Era una noche fría y oscura en las afueras de Montebello, un pequeño pueblo en Quebec, Canadá, cuando Michee Don, un hombre de 42 años, se despertó por un ruido extraño que venía del exterior. No era la primera vez que oía sonidos provenientes del bosque que rodeaba su hogar, pero esta vez algo era diferente. Un aullido largo y profundo resonaba en la distancia, y el eco parecía multiplicarse. No pasaron muchos segundos antes de que otro aullido, mucho más cercano, rompiera el silencio de la noche.
Don se levantó de la cama, todavía somnoliento, y caminó hacia la ventana de su dormitorio, que daba al patio trasero. Sus manos, aún entumecidas por el frío, descorrieron las cortinas. Lo que vio lo dejó inmóvil. Allí, bajo la luz de la luna, una manada de lobos grises rodeaba su casa. Las figuras espectrales se movían con cautela entre los árboles del patio; sus cuerpos eran apenas visibles entre las sombras. Al menos diez lobos formaban un círculo irregular alrededor de su jardín, aullando al unísono. Algunos caminaban lentamente mientras otros, más intrépidos, se acercaban al porche de madera.
Michee, cuya casa se encuentra cerca del Parc Omega, un vasto parque de vida silvestre famoso por sus lobos salvajes, sabía que había lobos en la región, pero jamás había imaginado tenerlos tan cerca de su hogar. “Al principio pensé que estaba soñando”, confesó más tarde. “Pero los aullidos eran demasiado reales. Nunca había oído algo igual”.
El frío parecía invadirlo aún dentro de la casa, mientras intentaba mantener la calma. “El ruido era ensordecedor. No sabía si debía encender las luces o simplemente quedarme quieto”, explicó. Decidió quedarse donde estaba, observando desde la seguridad de su hogar, esperando que los lobos siguieran su camino sin hacer más que rodear la propiedad.

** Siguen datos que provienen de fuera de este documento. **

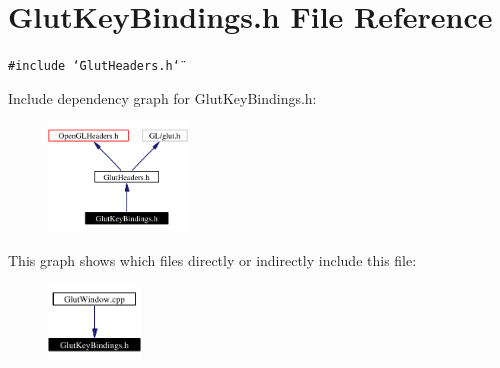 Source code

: \section{Glut\-Key\-Bindings.h File Reference}
\label{GlutKeyBindings_8h}
{\tt \#include \char`\"{}Glut\-Headers.h\char`\"{}}\par


Include dependency graph for Glut\-Key\-Bindings.h:\begin{figure}[H]
\begin{center}
\leavevmode
\includegraphics[width=105pt]{GlutKeyBindings_8h__incl}
\end{center}
\end{figure}


This graph shows which files directly or indirectly include this file:\begin{figure}[H]
\begin{center}
\leavevmode
\includegraphics[width=70pt]{GlutKeyBindings_8h__dep__incl}
\end{center}
\end{figure}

Uno de los lobos, notablemente más grande que los demás, parecía ser el líder de la manada. Se detuvo justo frente a la puerta trasera de cristal con sus ojos brillando en la penumbra. Sus orejas estaban alertas, y por un breve instante, Michee sintió que el animal lo miraba directamente. “Nunca había visto un animal tan hermoso y aterrador al mismo tiempo”, recordó.
Los minutos pasaron, y los lobos comenzaron a dispersarse. Lentamente, la manada se adentró de nuevo en el bosque, perdiéndose entre los árboles. Sin embargo, los aullidos no cesaron de inmediato. Los sonidos, ahora más lejanos, acompañaron a Michee hasta bien entrada la madrugada.
A la mañana siguiente, salió al patio con cautela. Encontró las huellas de los lobos marcadas en la nieve fresca, claras y profundas. A pesar de la experiencia aterradora, no había rastros de daño. “No parecían interesados en mí o en la casa”, dijo Don. “Simplemente estaban ahí, como si hubieran venido a visitarme”.
El avistamiento de lobos en áreas cercanas al Parc Omega no es del todo inusual. Durante los inviernos fríos, las manadas suelen desplazarse en busca de comida, aunque rara vez se acercan tanto a las viviendas humanas. Los expertos locales aseguran que, aunque los lobos pueden parecer intimidantes, generalmente evitan el contacto con las personas. “Es un recordatorio de que vivimos en un territorio que compartimos con la naturaleza”, señaló un guardabosques del parque.
Michee Don, sin embargo, no olvidará la sensación de estar rodeado por lobos bajo la fría luz de la luna. “Fue aterrador y fascinante al mismo tiempo. Verlos tan cerca, oírlos aullar... es una experiencia que no se puede describir fácilmente”, comentó, mientras observaba las huellas desapareciendo lentamente bajo el sol matutino.